Pour en revenir aux journalistes judiciaires, je suis aussi sévère à leur égard qu'ils le sont, souvent abusivement, au détriment de la justice et de ceux qui la rendent. Il me semble que journalistes et magistrats ont quelque chose en commun.

Ces deux professions, ces deux vocations, ont la charge d'honorer une très belle exigence, un très beau principe, celui de la liberté d'expression et celui de la justice. En certaines circonstances, nous en sommes, les uns et les autres, des serviteurs sinon indignes, du moins discutables.

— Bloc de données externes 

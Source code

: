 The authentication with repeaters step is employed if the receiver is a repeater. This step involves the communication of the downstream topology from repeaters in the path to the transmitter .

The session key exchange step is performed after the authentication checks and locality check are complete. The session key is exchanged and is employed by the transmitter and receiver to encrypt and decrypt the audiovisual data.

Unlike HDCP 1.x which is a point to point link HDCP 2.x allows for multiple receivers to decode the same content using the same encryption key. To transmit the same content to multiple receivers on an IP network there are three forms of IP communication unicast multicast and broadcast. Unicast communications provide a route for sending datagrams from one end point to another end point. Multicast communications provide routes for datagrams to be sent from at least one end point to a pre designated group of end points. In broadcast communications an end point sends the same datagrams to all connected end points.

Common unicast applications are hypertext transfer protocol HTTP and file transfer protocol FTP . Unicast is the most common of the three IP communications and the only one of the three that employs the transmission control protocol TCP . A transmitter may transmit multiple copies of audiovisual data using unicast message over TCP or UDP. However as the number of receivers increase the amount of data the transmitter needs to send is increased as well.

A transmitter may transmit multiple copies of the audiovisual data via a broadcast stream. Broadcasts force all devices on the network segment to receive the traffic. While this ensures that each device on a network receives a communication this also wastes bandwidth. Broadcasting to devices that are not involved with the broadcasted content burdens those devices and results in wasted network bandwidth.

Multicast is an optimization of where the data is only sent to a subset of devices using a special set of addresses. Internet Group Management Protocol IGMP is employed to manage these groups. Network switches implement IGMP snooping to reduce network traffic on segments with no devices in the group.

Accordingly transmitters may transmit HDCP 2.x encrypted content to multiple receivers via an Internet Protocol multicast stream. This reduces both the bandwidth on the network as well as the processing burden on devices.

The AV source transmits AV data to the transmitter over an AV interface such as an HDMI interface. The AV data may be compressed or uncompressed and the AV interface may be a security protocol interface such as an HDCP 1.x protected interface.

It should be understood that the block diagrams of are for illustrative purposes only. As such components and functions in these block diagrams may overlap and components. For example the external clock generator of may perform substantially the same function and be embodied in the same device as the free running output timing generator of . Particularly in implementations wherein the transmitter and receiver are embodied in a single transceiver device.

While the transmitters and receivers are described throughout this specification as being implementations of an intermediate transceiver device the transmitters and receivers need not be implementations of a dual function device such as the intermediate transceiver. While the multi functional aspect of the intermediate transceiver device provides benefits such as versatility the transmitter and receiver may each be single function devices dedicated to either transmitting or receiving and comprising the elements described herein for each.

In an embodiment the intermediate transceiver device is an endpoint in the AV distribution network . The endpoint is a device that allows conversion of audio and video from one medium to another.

Je suis, depuis toujours, un lecteur frénétique - trois quotidiens par jour, trois hebdomadaires chaque semaine - et, par conséquent, j'estime avoir quelque titre à analyser, et comme citoyen et comme praticien, ces questions. Mais puisque je me donne le droit de critiquer vigoureusement, j'ose penser que mes éloges auront du prix. J'apprécie, dans la chronique judiciaire, Pascale Robert-Diard qui a heureusement succédé, au Monde, à Jean-Michel Dumay, Matthieu Aron à France-Info, Marie-Amélie Lombard au Figaro et, dans ses enquêtes socio logico-judiciaires, Marie-France Etchegoin au Nouvel Observateur. Dans le passé, j'avais beaucoup aimé le ton incisif et pertinent, l'intuition juste d'Emmanuelle Maurel au Parisien. C'est si bon de pouvoir jeter quelques roses !

 

Notes

 

(1) Libération, 21 novembre 2002. [On notera que ce type de phrase est la tarte à la crème des défenseurs déçus ; c'est exactement ce que prononça l'avocat de l'assassin de la petite Émilie après le procès : "le verdict de ce soir n'annonce pas une réconciliation entre l'opinion publique et son institution judiciaire. Malheureusement" (Me Charles Liebman, mai 1997) - Note SH]
(2) Maître Vergès est l'avocat d'Omar Raddad.
(3) Le Figaro, 11 décembre 2002.

 

© Philippe Bilger, Un avocat général s'est échappé, Seuil, avril 2003, 191 p - chap. VIII, pp. 108-118.].